The AFT has a special history upon which it can draw at this moment of democratic crisis. There are other labor unions that represent workers, and there are other organizations that represent teachers. But only the AFT stands directly at the intersection of public education and the trade union movement, both of which are so essential to the survival of democracy.
Throughout its 100-year history, the AFT has epitomized social justice unionism. That was true when early AFT members created the union’s motto: “Democracy in education; education for democracy.” It was true in the 1950s, when the AFT was the only education organization that filed an amicus brief to overturn segregation in Brown v. Board of Education. And it is true today, under Weingarten’s fight for “solution-driven unionism” that emphasizes the importance of teachers connecting with the communities they serve.44
Through a third of the AFT’s history—the 33 years from 1964–1997—Al Shanker lived and breathed social justice unionism as president of the AFT and United Federation of Teachers (UFT) in New York City. As I explain in my 2007 biography, Tough Liberal: Albert Shanker and the Battles Over Unions, Schools, Race, and Democracy,45 Shanker believed that teachers unions could be at the forefront of promoting a more democratic society in three distinct ways: by not only fighting for better wages and benefits for members, but also getting involved in politics and leading coalitions of educators to defend public education; by representing teachers, but also being part of the larger trade union movement that represents sheet metal workers, farm workers, and nurses; and by participating in larger progressive movements for civil rights at home and human rights abroad.*
Today, social justice unionism could update and expand on this proud history in three key areas. Simultaneously playing defense and offense, unions should be (1) fighting privatization and making sure public schools are more democratic; (2) defending unions from federal attack and championing state and local efforts to strengthen organized labor; and (3) supporting civil rights at home and human rights internationally, and extending notions of diversity to be more inclusive of disadvantaged people of all races.

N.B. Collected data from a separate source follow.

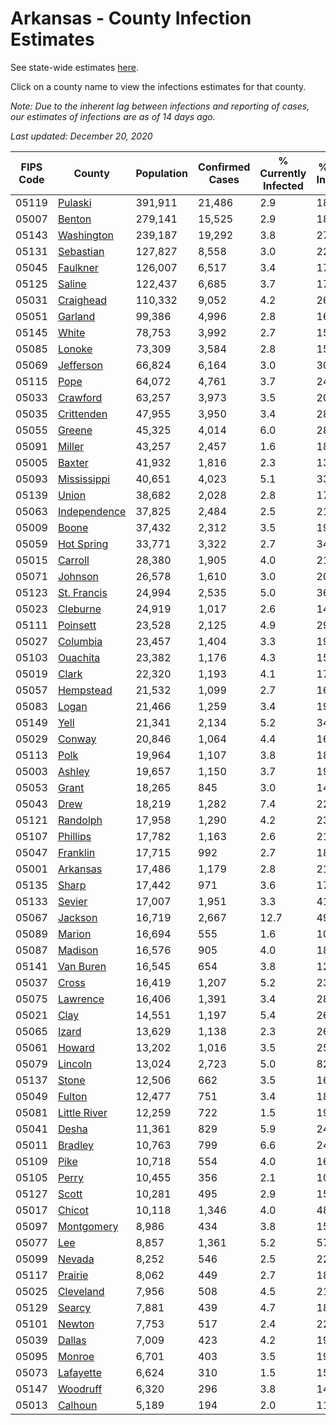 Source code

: # Arkansas - County Infection Estimates

See state-wide estimates [here](/infections/us-ar).

Click on a county name to view the infections estimates for that county.

*Note: Due to the inherent lag between infections and reporting of cases, our estimates of infections are as of 14 days ago.*

*Last updated: December 20, 2020*

|   FIPS Code |                       County |   Population |   Confirmed Cases |   % Currently Infected |   % Total Infected |
|-------------|------------------------------|--------------|-------------------|------------------------|--------------------|
|       05119 |           [Pulaski](pulaski) |      391,911 |            21,486 |                    2.9 |               18.4 |
|       05007 |             [Benton](benton) |      279,141 |            15,525 |                    2.9 |               18.6 |
|       05143 |     [Washington](washington) |      239,187 |            19,292 |                    3.8 |               27.3 |
|       05131 |       [Sebastian](sebastian) |      127,827 |             8,558 |                    3.0 |               22.4 |
|       05045 |         [Faulkner](faulkner) |      126,007 |             6,517 |                    3.4 |               17.0 |
|       05125 |             [Saline](saline) |      122,437 |             6,685 |                    3.7 |               17.7 |
|       05031 |       [Craighead](craighead) |      110,332 |             9,052 |                    4.2 |               26.6 |
|       05051 |           [Garland](garland) |       99,386 |             4,996 |                    2.8 |               16.6 |
|       05145 |               [White](white) |       78,753 |             3,992 |                    2.7 |               15.8 |
|       05085 |             [Lonoke](lonoke) |       73,309 |             3,584 |                    2.8 |               15.7 |
|       05069 |       [Jefferson](jefferson) |       66,824 |             6,164 |                    3.0 |               30.7 |
|       05115 |                 [Pope](pope) |       64,072 |             4,761 |                    3.7 |               24.6 |
|       05033 |         [Crawford](crawford) |       63,257 |             3,973 |                    3.5 |               20.3 |
|       05035 |     [Crittenden](crittenden) |       47,955 |             3,950 |                    3.4 |               28.7 |
|       05055 |             [Greene](greene) |       45,325 |             4,014 |                    6.0 |               28.7 |
|       05091 |             [Miller](miller) |       43,257 |             2,457 |                    1.6 |               18.9 |
|       05005 |             [Baxter](baxter) |       41,932 |             1,816 |                    2.3 |               13.6 |
|       05093 |   [Mississippi](mississippi) |       40,651 |             4,023 |                    5.1 |               33.1 |
|       05139 |               [Union](union) |       38,682 |             2,028 |                    2.8 |               17.2 |
|       05063 | [Independence](independence) |       37,825 |             2,484 |                    2.5 |               21.7 |
|       05009 |               [Boone](boone) |       37,432 |             2,312 |                    3.5 |               19.9 |
|       05059 |     [Hot Spring](hot-spring) |       33,771 |             3,322 |                    2.7 |               34.9 |
|       05015 |           [Carroll](carroll) |       28,380 |             1,905 |                    4.0 |               21.7 |
|       05071 |           [Johnson](johnson) |       26,578 |             1,610 |                    3.0 |               20.7 |
|       05123 |   [St. Francis](st.-francis) |       24,994 |             2,535 |                    5.0 |               36.3 |
|       05023 |         [Cleburne](cleburne) |       24,919 |             1,017 |                    2.6 |               14.4 |
|       05111 |         [Poinsett](poinsett) |       23,528 |             2,125 |                    4.9 |               29.3 |
|       05027 |         [Columbia](columbia) |       23,457 |             1,404 |                    3.3 |               19.5 |
|       05103 |         [Ouachita](ouachita) |       23,382 |             1,176 |                    4.3 |               15.8 |
|       05019 |               [Clark](clark) |       22,320 |             1,193 |                    4.1 |               17.5 |
|       05057 |       [Hempstead](hempstead) |       21,532 |             1,099 |                    2.7 |               16.8 |
|       05083 |               [Logan](logan) |       21,466 |             1,259 |                    3.4 |               19.2 |
|       05149 |                 [Yell](yell) |       21,341 |             2,134 |                    5.2 |               34.7 |
|       05029 |             [Conway](conway) |       20,846 |             1,064 |                    4.4 |               16.0 |
|       05113 |                 [Polk](polk) |       19,964 |             1,107 |                    3.8 |               18.1 |
|       05003 |             [Ashley](ashley) |       19,657 |             1,150 |                    3.7 |               19.5 |
|       05053 |               [Grant](grant) |       18,265 |               845 |                    3.0 |               14.9 |
|       05043 |                 [Drew](drew) |       18,219 |             1,282 |                    7.4 |               22.6 |
|       05121 |         [Randolph](randolph) |       17,958 |             1,290 |                    4.2 |               23.5 |
|       05107 |         [Phillips](phillips) |       17,782 |             1,163 |                    2.6 |               21.4 |
|       05047 |         [Franklin](franklin) |       17,715 |               992 |                    2.7 |               18.0 |
|       05001 |         [Arkansas](arkansas) |       17,486 |             1,179 |                    2.8 |               21.8 |
|       05135 |               [Sharp](sharp) |       17,442 |               971 |                    3.6 |               17.7 |
|       05133 |             [Sevier](sevier) |       17,007 |             1,951 |                    3.3 |               41.0 |
|       05067 |           [Jackson](jackson) |       16,719 |             2,667 |                   12.7 |               49.1 |
|       05089 |             [Marion](marion) |       16,694 |               555 |                    1.6 |               10.6 |
|       05087 |           [Madison](madison) |       16,576 |               905 |                    4.0 |               18.1 |
|       05141 |       [Van Buren](van-buren) |       16,545 |               654 |                    3.8 |               12.6 |
|       05037 |               [Cross](cross) |       16,419 |             1,207 |                    5.2 |               23.6 |
|       05075 |         [Lawrence](lawrence) |       16,406 |             1,391 |                    3.4 |               28.1 |
|       05021 |                 [Clay](clay) |       14,551 |             1,197 |                    5.4 |               26.6 |
|       05065 |               [Izard](izard) |       13,629 |             1,138 |                    2.3 |               26.4 |
|       05061 |             [Howard](howard) |       13,202 |             1,016 |                    3.5 |               25.9 |
|       05079 |           [Lincoln](lincoln) |       13,024 |             2,723 |                    5.0 |               82.8 |
|       05137 |               [Stone](stone) |       12,506 |               662 |                    3.5 |               16.9 |
|       05049 |             [Fulton](fulton) |       12,477 |               751 |                    3.4 |               18.1 |
|       05081 | [Little River](little-river) |       12,259 |               722 |                    1.5 |               19.9 |
|       05041 |               [Desha](desha) |       11,361 |               829 |                    5.9 |               24.2 |
|       05011 |           [Bradley](bradley) |       10,763 |               799 |                    6.6 |               24.2 |
|       05109 |                 [Pike](pike) |       10,718 |               554 |                    4.0 |               16.7 |
|       05105 |               [Perry](perry) |       10,455 |               356 |                    2.1 |               10.7 |
|       05127 |               [Scott](scott) |       10,281 |               495 |                    2.9 |               15.6 |
|       05017 |             [Chicot](chicot) |       10,118 |             1,346 |                    4.0 |               48.0 |
|       05097 |     [Montgomery](montgomery) |        8,986 |               434 |                    3.8 |               15.5 |
|       05077 |                   [Lee](lee) |        8,857 |             1,361 |                    5.2 |               57.2 |
|       05099 |             [Nevada](nevada) |        8,252 |               546 |                    2.5 |               22.3 |
|       05117 |           [Prairie](prairie) |        8,062 |               449 |                    2.7 |               18.3 |
|       05025 |       [Cleveland](cleveland) |        7,956 |               508 |                    4.5 |               21.4 |
|       05129 |             [Searcy](searcy) |        7,881 |               439 |                    4.7 |               18.3 |
|       05101 |             [Newton](newton) |        7,753 |               517 |                    2.4 |               22.2 |
|       05039 |             [Dallas](dallas) |        7,009 |               423 |                    4.2 |               19.5 |
|       05095 |             [Monroe](monroe) |        6,701 |               403 |                    3.5 |               19.4 |
|       05073 |       [Lafayette](lafayette) |        6,624 |               310 |                    1.5 |               15.3 |
|       05147 |         [Woodruff](woodruff) |        6,320 |               296 |                    3.8 |               14.8 |
|       05013 |           [Calhoun](calhoun) |        5,189 |               194 |                    2.0 |               11.8 |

1. Strengthening Public Schools to Promote Democracy
Although public schools do a much better job of promoting democratic values than do private schools under a system of vouchers, social justice unionism should do more than just fight against privatization. In “Putting Democracy Back into Public Education,” former schools superintendent Clifford Janey and I outline a four-part strategy for making public schools more democratic: improving our civics curriculum, promoting school integration,† supporting community schools,‡ and enhancing teacher voice.
The first of these approaches addresses the “explicit curriculum” students are taught, while the last three influence the “implicit curriculum” of what students observe about their school environments. Do students have access to economically and racially integrated schools where they are treated equally, or are they segregated into separate and unequal schools or tracks within schools? Are the voices of parents and community members heard as a part of decision making, or do state takeovers and billionaire philanthropists who bankroll reform efforts call the shots? Are teachers involved in determining how schools are run, or do autocratic principals boss them around? These are all critical questions, because no matter what the explicit curriculum says about democracy, as union leader Adam Urbanski has noted, “You cannot teach what you do not model.”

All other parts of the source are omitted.